75 Pounds of Potatoes

I haven't updated my progress on this blog for a while - I'm sorry about that. Life has just been too crazy for words lately. But here I am now. :)

First off, let me show you my most recent picture. This is me at 74 pounds lost.



I have to tell ya - it feels really good.

I'm still living the diet I mentioned before, with the meats, vegetables, nuts, seeds, and raw dairy. I've moved on to phase two of the diet, however, which includes a few of the lower-glycemic fruits. What's interesting is that fruit now tastes really sweet to me.

And now I have a funny story.

I was at the grocery store the other day, walking through the produce section, and was seized upon by a wild impulse. My mom was with me, and she always has her camera in her purse. We stopped by the potatoes and made a potato tower.



This is: 3 20 lb. bags, 1 10 lb. bag, and 1 5 lb. bag to add up to 75 pounds of potatoes.
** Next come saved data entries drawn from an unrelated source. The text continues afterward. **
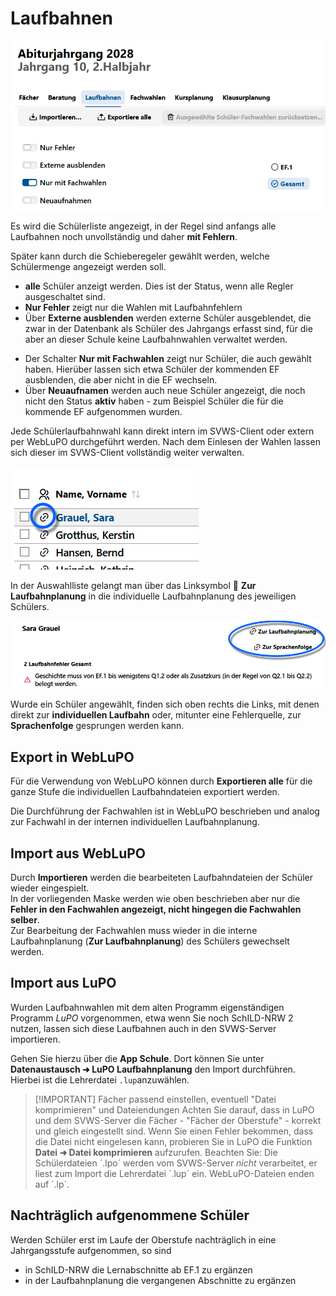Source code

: # Laufbahnen

![Der Filter zur Anzeige der Schüler](./graphics/SVWS_Oberstufe_Laufbahn_1.png "Nutzen Sie die Schalter, um auf die gewünschten Schülermengen zu filtern.")  

Es wird die Schülerliste angezeigt, in der Regel sind anfangs alle Laufbahnen noch unvollständig und daher **mit Fehlern**.

Später kann durch die Schieberegeler gewählt werden, welche Schülermenge angezeigt werden soll.  

+ **alle** Schüler anzeigt werden. Dies ist der Status, wenn alle Regler ausgeschaltet sind.
+ **Nur Fehler** zeigt nur die Wahlen mit Laufbahnfehlern
+ Über **Externe ausblenden** werden externe Schüler ausgeblendet, die zwar in der Datenbank als Schüler des Jahrgangs erfasst sind, für die aber an dieser Schule keine Laufbahnwahlen verwaltet werden.
* Der Schalter **Nur mit Fachwahlen** zeigt nur Schüler, die auch gewählt haben. Hierüber lassen sich etwa Schüler der kommenden EF ausblenden, die aber nicht in die EF wechseln.
* Über **Neuaufnamen** werden auch neue Schüler angezeigt, die noch nicht den Status **aktiv** haben - zum Beispiel Schüler die für die kommende EF aufgenommen wurden. 

Jede Schülerlaufbahnwahl kann direkt intern im SVWS-Client oder extern per WebLuPO durchgeführt werden. Nach dem Einlesen der Wahlen lassen sich dieser im SVWS-Client vollständig weiter verwalten.

![Nutzen Sie dsa Linksymbol, um direkt zur individuellen Laufbahn zu springen](./graphics/SVWS_Oberstufe_Laufbahn_Link.png "Nutzen Sie dsa Linksymbol, um direkt zur individuellen Laufbahn zu springen.")

In der Auswahlliste gelangt man über das Linksymbol 🔗 **Zur Laufbahnplanung** in die individuelle Laufbahnplanung des jeweiligen Schülers.

![Springen Sie zur individuellen Laufbahn oder der Sprachenfolge](./graphics/SVWS_Oberstufe_Laufbahn_MehrLinks.png "Springen Sie zur individuellen Laufbahn oder zur Sprachenfolge.")

Wurde ein Schüler angewählt, finden sich oben rechts die Links, mit denen direkt zur **individuellen Laufbahn** oder, mitunter eine Fehlerquelle, zur **Sprachenfolge** gesprungen werden kann.

## Export in WebLuPO

Für die Verwendung von WebLuPO können durch **Exportieren alle** für die ganze Stufe die individuellen Laufbahndateien exportiert werden.  

Die Durchführung der Fachwahlen ist in WebLuPO beschrieben und analog zur Fachwahl in der internen individuellen Laufbahnplanung.

## Import aus WebLuPO

Durch **Importieren** werden die bearbeiteten Laufbahndateien der Schüler wieder eingespielt.  
In der vorliegenden Maske werden wie oben beschrieben aber nur die **Fehler in den Fachwahlen angezeigt, nicht hingegen die Fachwahlen selber**.  
Zur Bearbeitung der Fachwahlen muss wieder in die interne Laufbahnplanung (**Zur Laufbahnplanung**) des Schülers gewechselt werden.

## Import aus LuPO

Wurden Laufbahnwahlen mit dem alten Programm eigenständigen Programm *LuPO* vorgenommen, etwa wenn Sie noch SchILD-NRW 2 nutzen, lassen sich diese Laufbahnen auch in den SVWS-Server importieren.

Gehen Sie hierzu über die **App Schule**. Dort können Sie unter **Datenaustausch ➜ LuPO Laufbahnplanung** den Import durchführen. Hierbei ist die Lehrerdatei `.lup`anzuwählen.

>[!IMPORTANT] Fächer passend einstellen, eventuell "Datei komprimieren" und Dateiendungen
>Achten Sie darauf, dass in LuPO und dem SVWS-Server die Fächer - "Fächer der Oberstufe" - korrekt und gleich eingestellt sind.
>Wenn Sie einen Fehler bekommen, dass die Datei nicht eingelesen kann, probieren Sie in LuPO die Funktion **Datei ➜ Datei komprimieren** aufzurufen.
> Beachten Sie: Die Schülerdateien ´.lpo´ werden vom SVWS-Server *nicht* verarbeitet, er liest zum Import die Lehrerdatei ´.lup´ ein. WebLuPO-Dateien enden auf ´.lp´.

## Nachträglich aufgenommene Schüler  

Werden Schüler erst im Laufe der Oberstufe nachträglich in eine Jahrgangsstufe aufgenommen, so sind

+ in SchILD-NRW die Lernabschnitte ab EF.1 zu ergänzen
+ in der Laufbahnplanung die vergangenen Abschnitte zu ergänzen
The last time I weighed in, I'd lost 74 pounds, so technically, I should have made a 74 lb. pile, but potatoes come in multiples of five.
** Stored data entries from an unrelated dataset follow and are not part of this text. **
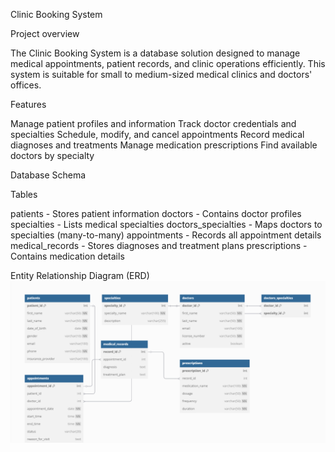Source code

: Clinic Booking System

Project overview

The Clinic Booking System is a database solution designed to manage medical appointments, patient records, and clinic operations efficiently. This system is suitable for small to medium-sized medical clinics and doctors' offices.

Features

Manage patient profiles and information
Track doctor credentials and specialties
Schedule, modify, and cancel appointments
Record medical diagnoses and treatments
Manage medication prescriptions
Find available doctors by specialty

Database Schema

Tables

patients - Stores patient information
doctors - Contains doctor profiles
specialties - Lists medical specialties
doctors_specialties - Maps doctors to specialties (many-to-many)
appointments - Records all appointment details
medical_records - Stores diagnoses and treatment plans
prescriptions - Contains medication details

Entity Relationship Diagram (ERD)
![ERD](erd-image/clinic-erd-diagram.png)
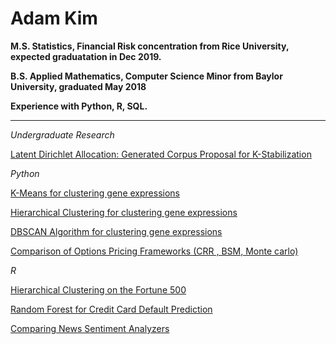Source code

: # Adam Kim

**M.S. Statistics, Financial Risk concentration from Rice University, expected graduatation in Dec 2019.**

**B.S. Applied Mathematics, Computer Science Minor from Baylor University, graduated May 2018**

**Experience with Python, R, SQL.**

___

*Undergraduate Research*  

[Latent Dirichlet Allocation: Generated Corpus Proposal for K-Stabilization](lda_part1.html)

*Python*  

[K-Means for clustering gene expressions](https://github.com/adamjameskim/adamjameskim.github.io/blob/master/python3/PY_kmeans.ipynb)  

[Hierarchical Clustering for clustering gene expressions](https://github.com/adamjameskim/adamjameskim.github.io/blob/master/python3/PY_agnes.ipynb) 

[DBSCAN Algorithm for clustering gene expressions](https://github.com/adamjameskim/adamjameskim.github.io/blob/master/python3/PY_dbscan.ipynb) 

[Comparison of Options Pricing Frameworks (CRR , BSM, Monte carlo)](https://github.com/adamjameskim/adamjameskim.github.io/blob/master/python3/PY_options_pricing.ipynb) 

*R*  

[Hierarchical Clustering on the Fortune 500](https://github.com/adamjameskim/adamjameskim.github.io/blob/master/R/R_hclust.ipynb) 

[Random Forest for Credit Card Default Prediction](https://github.com/adamjameskim/adamjameskim.github.io/blob/master/R/R_randomforest.ipynb) 

[Comparing News Sentiment Analyzers](https://github.com/adamjameskim/adamjameskim.github.io/blob/master/R/r_ds1.md) 
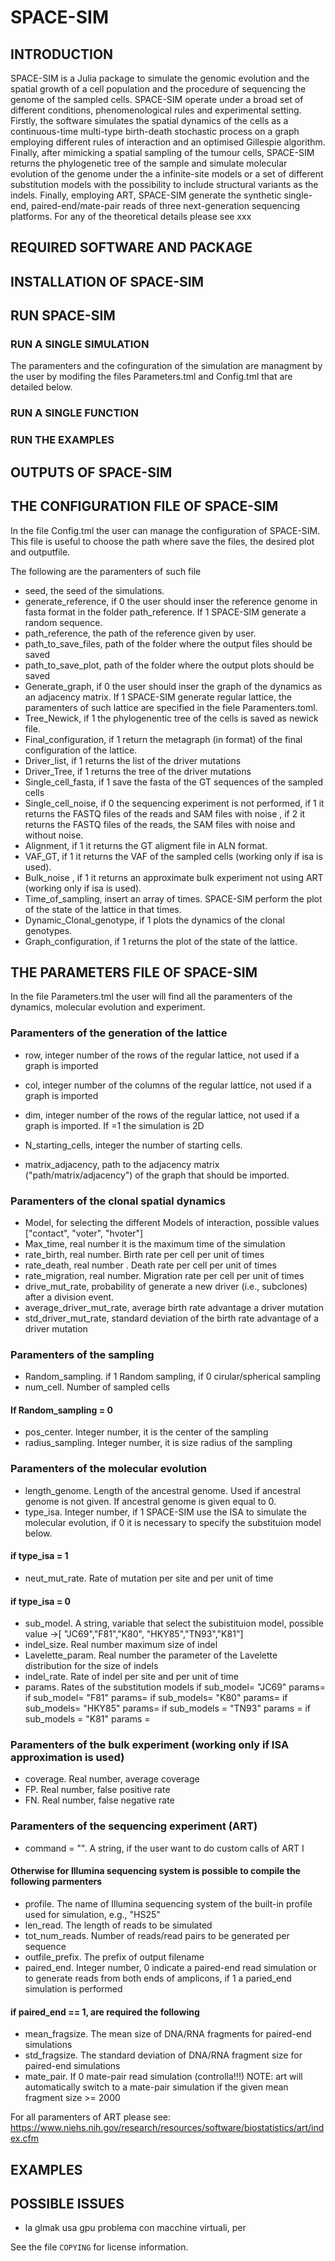 # SPACE-SIM
## INTRODUCTION 
SPACE-SIM is a Julia package to simulate the genomic evolution and the spatial growth of a cell population and the procedure of sequencing the genome of the sampled cells. SPACE-SIM operate under a broad set of different conditions, phenomenological rules and experimental setting.
Firstly, the software simulates the spatial dynamics of the cells as a continuous-time multi-type birth-death stochastic process on a graph employing different rules of interaction and an optimised Gillespie algorithm. 
Finally, after mimicking a spatial sampling of the tumour cells, SPACE-SIM  returns the phylogenetic tree of the sample and simulate molecular evolution of the genome under the a infinite-site models or a set of different substitution models  with the possibility to include structural variants as the indels. Finally, employing ART, SPACE-SIM   generate the  synthetic  single-end, paired-end/mate-pair reads of three  next-generation sequencing platforms.
For any of the theoretical details please see xxx
 
## REQUIRED  SOFTWARE AND PACKAGE



## INSTALLATION OF SPACE-SIM

## RUN SPACE-SIM
### RUN A SINGLE SIMULATION
The paramenters and the cofinguration of the simulation are managment by the user by modifing the files Parameters.tml and Config.tml that are detailed below.
### RUN A SINGLE FUNCTION


### RUN THE EXAMPLES

## OUTPUTS OF SPACE-SIM


## THE CONFIGURATION FILE OF SPACE-SIM
In the file Config.tml the user can manage the configuration of SPACE-SIM. This file is useful to choose the path where save the files, the desired plot and outputfile.

The following are the paramenters of such file

- seed, the seed of the simulations.
- generate_reference,  if 0 the user should inser the reference genome in fasta format in the folder path_reference. If 1 SPACE-SIM generate a random sequence.
- path_reference, the path of the reference given by user.
- path_to_save_files, path of the folder where the output files should be saved
- path_to_save_plot,  path of the folder where the output plots should be saved
- Generate_graph, if 0 the user should inser the graph of the dynamics as an adjacency matrix. If 1 SPACE-SIM generate regular lattice, the paramenters of such lattice are specified in the fiele Paramenters.toml.
- Tree_Newick, if 1  the phylogenentic tree of the cells is saved as newick file.
- Final_configuration, if 1 return the metagraph (in format) of the final configuration of the lattice.
- Driver_list, if 1 returns the list of the driver mutations
- Driver_Tree, if 1 returns the tree of the driver mutations
- Single_cell_fasta, if 1 save the fasta of the GT sequences of the sampled cells 
- Single_cell_noise, if 0  the sequencing experiment is not performed, if 1 it returns the FASTQ  files of the reads and SAM files with noise  , if 2 it returns the FASTQ  files of the reads, the SAM files with noise and without noise.
- Alignment, if 1 it returns the GT aligment file in ALN format.
 - VAF_GT, if 1 it returns the VAF of the sampled cells  (working only if isa is used).
- Bulk_noise , if 1 it returns an approximate bulk experiment not using ART (working only if isa is used).
- Time_of_sampling, insert an array of times. SPACE-SIM perform the plot of the state of the lattice in that times.
- Dynamic_Clonal_genotype, if 1 plots the dynamics of the clonal genotypes.
- Graph_configuration, if 1  returns the plot of the state of the lattice.


## THE PARAMETERS FILE OF SPACE-SIM
In the file Parameters.tml the user will find all the paramenters of the dynamics, molecular evolution and experiment. 



### Paramenters of the generation of the lattice

- row, integer number of the rows of the regular lattice, not used if a graph is imported
- col, integer number of the columns of the regular lattice, not used if a graph is imported
- dim, integer number of the rows of the regular lattice, not used if a graph is imported. If =1 the simulation is 2D
- N_starting_cells, integer  the number of starting cells.

- matrix_adjacency,  path to the adjacency matrix ("path/matrix/adjacency") of the graph that should be imported.

### Paramenters of the clonal spatial dynamics

- Model,  for selecting the different  Models of interaction, possible values ["contact", "voter", "hvoter"]
- Max_time, real number it is the maximum time of the simulation 
- rate_birth, real number.  Birth rate per cell per unit of times
- rate_death,  real number . Death rate per cell per unit of times
- rate_migration, real number.  Migration rate per cell per unit of times
- drive_mut_rate, probability of generate a new driver (i.e., subclones) after a division event.
- average_driver_mut_rate,  average birth rate advantage a driver mutation 
- std_driver_mut_rate, standard deviation of the birth rate advantage of a driver mutation 

### Paramenters of the sampling
- Random_sampling. if 1  Random sampling, if 0 cirular/spherical sampling 
- num_cell. Number of sampled cells

#### If Random_sampling = 0
 -  pos_center. Integer number, it is the center of the sampling
- radius_sampling. Integer number, it is size radius of the sampling

### Paramenters of the molecular evolution
- length_genome.  Length of the ancestral genome. Used  if ancestral genome is not given. If ancestral genome is given equal to 0.
- type_isa. Integer number, if 1 SPACE-SIM use the ISA to simulate the molecular evolution, if 0 it is necessary to specify the substituion model below.
#### if type_isa = 1
- neut_mut_rate. Rate of mutation per site and per unit of time
#### if type_isa = 0
- sub_model. A string, variable that select the subistituion model, possible value ->[ "JC69","F81","K80", "HKY85","TN93","K81"]
- indel_size. Real number maximum size of indel 
- Lavelette_param. Real number the parameter of  the Lavelette distribution for the size of indels
- indel_rate. Rate of indel per site and per unit of time
- params. Rates of the substitution models
 if sub_model= "JC69" params=
 if sub_model= "F81" params=
 if sub_models= "K80" params=
 if sub_models= "HKY85" params=
 if sub_models = "TN93" params =
 if sub_models = "K81" params =

### Paramenters of the bulk experiment (working only if ISA approximation is used)
- coverage. Real number, average coverage 
 - FP. Real number,  false positive rate
- FN. Real number, false negative rate

### Paramenters of the sequencing experiment (ART)
- command = "". A string, if the user want to do custom calls of ART I 
#### Otherwise for Illumina  sequencing system is possible to compile the following parmenters
- profile. The name of Illumina sequencing system of the built-in profile used for simulation, e.g., "HS25"
- len_read. The length of reads to be simulated
- tot_num_reads.  Number of reads/read pairs to be generated per sequence
 - outfile_prefix.  The prefix of output filename
- paired_end. Integer number,  0  indicate a paired-end read simulation or to generate reads from both ends of amplicons, if 1 a paried_end simulation is performed
	                 
			    
#### if paired_end == 1,  are required the following 
- mean_fragsize. The mean size of DNA/RNA fragments for paired-end simulations
- std_fragsize. The standard deviation of DNA/RNA fragment size for paired-end simulations
- mate_pair. If  0  mate-pair read simulation (controlla!!!)
   NOTE: art will automatically switch to a mate-pair simulation if the given mean fragment size >= 2000

For all paramenters of ART  please see: https://www.niehs.nih.gov/research/resources/software/biostatistics/art/index.cfm

## EXAMPLES

## POSSIBLE ISSUES
 - la glmak usa gpu problema con macchine virtuali, per 



See the file `COPYING` for license information.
And then of course I had my picture taken with that tower. (Ignore the fact that I'm not wearing makeup in this picture.)

Looking at all those potatoes on the floor, I just could not believe that I used to carry that much weight around on my body. I couldn't even lift those potatoes - I had to have my son do it for me. How did I function with all that weight? Of course I struggled, and I remember that plainly, but how was I not struggling more? How did I even get out of bed? I am so happy and grateful that I've finally been able to make this change. Seeing that stack of potatoes was a real eye-opener for me.

So, we take the picture, see, and just then, a man comes around the corner and needs to get down the aisle. I said, "Oh, don't mind us. I like having my picture taken with potatoes every so often - it's just something I do."

He didn't even bat an eye. "Not a problem." And he moved on down the aisle.

Sheesh ... I was expecting a chuckle, or even a cautious "Why?"